The study looked at hierachical grammars known as Phase Structure Grammars (PSG). These differ from Finite State Grammars because PSGs can insert strings inside of strings. Why this is important is shown from the following quote from Fitch and Hauser.
Rule systems capable of generating infinite sets of sequences ("grammars") are arranged in a mathematical hierarchy of increasing generative power, termed the Chomsky hierarchy. The weakest class in this hierarchy are finite state grammars (FSGs), which can be fully specified by transition probabilities between a finite number of "states" (e.g., corresponding to words or calls). Recent evidence suggests that parsing procedures at this superficial level of complexity are spontaneously available to both human infants and nonhuman primates. However, FSGs are inadequate to generate all the structures of any human language, because all languages minimally require procedures at the next level of complexity, termed phrase structure grammars. In addition to concatenating items like an FSG, a PSG can embed strings within other strings, thus creating complex hierarchical structures ("phrase structures"), and long-distance dependencies. For example, in English, the word "if" is typically followed by the word "then," but any arbitrary number of words or phrases can be inserted between them. Such constructions (and many others) demand more sophisticated parsing capabilities, including a perceptual ability to recognize these structures and an open-ended memory to store them. There is a broad consensus in linguistics and machine learning that PSGs are more powerful than FSGs and that grammars above the FSG level are, minimally, a crucial component of all human languages. Though such abilities are available to all normal humans, it is currently unknown whether parsing abilities above the FSG level are available to nonhuman animals.

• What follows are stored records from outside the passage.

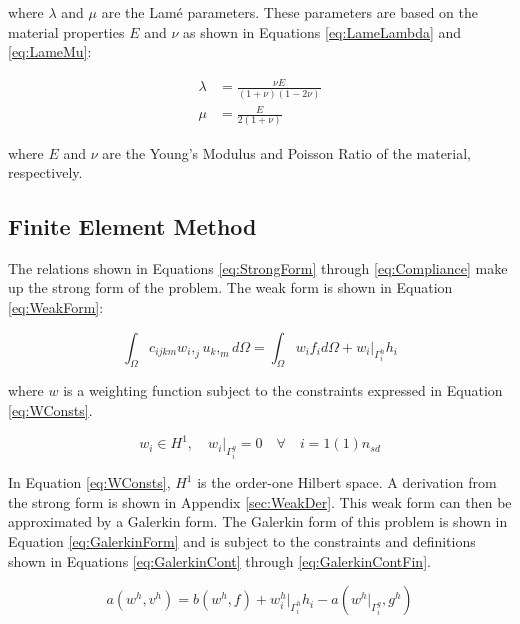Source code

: \documentclass[a4paper, 12pt]{article}
\begin{document}
\noindent
where $\lambda$ and $\mu$ are the Lam\'e parameters.
These parameters are based on the material properties $E$ and $\nu$
as shown in Equations \ref{eq:LameLambda} and \ref{eq:LameMu}:

\begin{align}
\lambda &= \frac{ \nu E }{(1+\nu) (1-2\nu) }
  \label{eq:LameLambda} \\
\mu &= \frac{ E}{ 2( 1+\nu)}
  \label{eq:LameMu}
\end{align}

\noindent
where $E$ and $\nu$ are the Young's Modulus and Poisson Ratio
of the material, respectively.

\subsection{Finite Element Method} \label{subsec:fem}
The relations shown in Equations \ref{eq:StrongForm} through
\ref{eq:Compliance} make up the strong form of the problem.
The weak form is shown in Equation \ref{eq:WeakForm}:

\begin{equation} \label{eq:WeakForm}
\int_{\Omega} c_{ijkm} w_{i},_{j} u_{k},_{m} d\Omega =
  \int_{\Omega} w_{i} f_{i} d\Omega +
  w_{i}\Big|_{\Gamma^{h}_{i}} h_{i}
\end{equation}

\noindent
where $w$ is a weighting function subject to the constraints
expressed in Equation \ref{eq:WConsts}.

\begin{equation} \label{eq:WConsts}
w_{i} \in H^1,\quad w_{i}\Big|_{\Gamma^{g}_{i}} = 0
    \quad \forall \quad i=1(1)n_{sd}
\end{equation}

\noindent
In Equation \ref{eq:WConsts}, $H^{1}$ is the order-one Hilbert space.
A derivation from the strong form is shown in Appendix \ref{sec:WeakDer}.
This weak form can then be approximated by a Galerkin form. 
The Galerkin form of this problem is shown in Equation 
\ref{eq:GalerkinForm} and is subject to the constraints and definitions
shown in Equations \ref{eq:GalerkinCont}
through  \ref{eq:GalerkinContFin}.

\begin{equation} \label{eq:GalerkinForm}
a(w^{h} , v^{h})
  = b(w^{h} , f) 
  + w^{h}_{i}\Big|_{\Gamma^{h}_{i}} h_{i} 
  - a(w^{h}\Big|_{\Gamma^{g}_{i}} , g^{h})
\end{equation}
\end{document}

We used a familiarization/discrimination procedure to address this issue in cotton-top tamarins (Saguinus oedipus), a New World primate species that has previously demonstrated successful discrimination of linguistic stimuli according to rhythmic class, along with a capacity to grasp transitional probabilities and abstract rules implicit in speech stimuli.
What makes humans unique amongst primate is the ability to process these grammars. Thus, human language is truly unique and so is the abstraction allowed by such language. The review article gives other characteristics of our uniqueness:
- Voluntary Control of Sensory-Motor Systems. Vocalization is reflexive in chimpanzees but voluntary in humans.
- Second level imitation. Here is where the individual not only copies the object of the model but also the motor action. Chimpanzees can do this with training but even human infants can do this autonomously.
- Teaching. Here the direction of communication is reversed from imitationg. This is uniquely human.
- Theory of mind. Human communication is intentional. When the speaker sees a listener making an error, he corrects it. Other primates do not.
- Grammar. Human langauge is recursive while Fitch and Hauser prove that primate language is non-recursive.
- Intelligence. All other species are specialists while humans are flexible. Other species are "hard wired" to solve particular problems. Our ability to abstract allows us to solve an open-ended series of problems.
Is the ability to have a recursive grammar the key to intelligence? In part, but there appears to be more to it. Nevertheless, we are not merely advanced animals. Intelligence does indeed appear to be the sine qua non of humans. And as such we truly are made in the image of God.